Grenfell saw that his shell had not exploded, and began to talk at random about how much pleasanter it was to have one’s post of a morning – that letters should always come in with the eggs at breakfast – that people exchanged their gossip more genially then than at any other time; and, at last, arrived at what he sought to portray, the tableau of a charming party in a delightful country-house, “The best thing we have in England; and, indeed, the best thing the world has anywhere.”
“I quite agree with you,” said Sir Within, blandly. And he wiped the beautiful miniature of Marie Antoinette that adorned the lid of his snuff-box, and gazed with admiration at the lovely features.
“I fancy they know very little abroad of what we call country-house life?” half asked Grenfell.

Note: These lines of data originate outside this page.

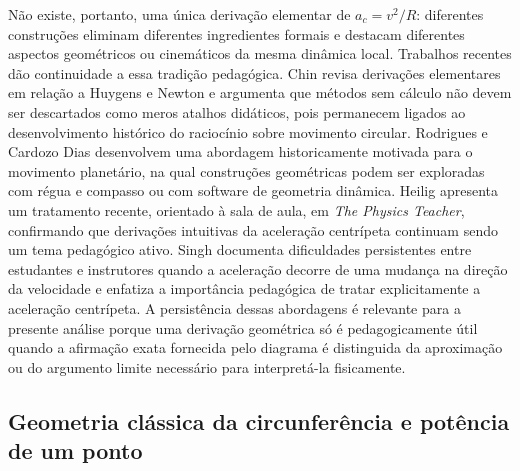 \documentclass[12pt,a4paper]{article}
\numberwithin{equation}{section}
\theoremstyle{remark}
\begin{document}
Não existe, portanto, uma única derivação elementar de $a_c=v^2/R$: diferentes construções eliminam diferentes ingredientes formais e destacam diferentes aspectos geométricos ou cinemáticos da mesma dinâmica local. Trabalhos recentes dão continuidade a essa tradição pedagógica. Chin \cite{chin2022elementary} revisa derivações elementares em relação a Huygens e Newton e argumenta que métodos sem cálculo não devem ser descartados como meros atalhos didáticos, pois permanecem ligados ao desenvolvimento histórico do raciocínio sobre movimento circular. Rodrigues e Cardozo Dias \cite{rodrigues2022planetary} desenvolvem uma abordagem historicamente motivada para o movimento planetário, na qual construções geométricas podem ser exploradas com régua e compasso ou com software de geometria dinâmica. Heilig \cite{heilig2026intuitive} apresenta um tratamento recente, orientado à sala de aula, em \textit{The Physics Teacher}, confirmando que derivações intuitivas da aceleração centrípeta continuam sendo um tema pedagógico ativo. Singh \cite{singh2009centripetal} documenta dificuldades persistentes entre estudantes e instrutores quando a aceleração decorre de uma mudança na direção da velocidade e enfatiza a importância pedagógica de tratar explicitamente a aceleração centrípeta. A persistência dessas abordagens é relevante para a presente análise porque uma derivação geométrica só é pedagogicamente útil quando a afirmação exata fornecida pelo diagrama é distinguida da aproximação ou do argumento limite necessário para interpretá-la fisicamente.

\subsection{Geometria clássica da circunferência e potência de um ponto}
\end{document}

“They have their gatherings at ‘the chateau’ in France; and in Italy they have their villégiatura – Ah, there he comes; I hear the clank of the post-bag!” He caught himself quickly, and resumed: “I rather like the villégiatura; there is not much trouble taken to entertain you, but you are free to dispose of yourself how you like. What has kept him so late, Fry?” said he, as the butler entered with the bag; “take it up to my room.”
“Oh, let us hear who has won the Cantelupe!” said Grenfell. “I have backed Grimsby’s horse, Black Ruin, at three to eight against the field.”
“Here’s the key, then,” said Sir Within, with well feigned indifference.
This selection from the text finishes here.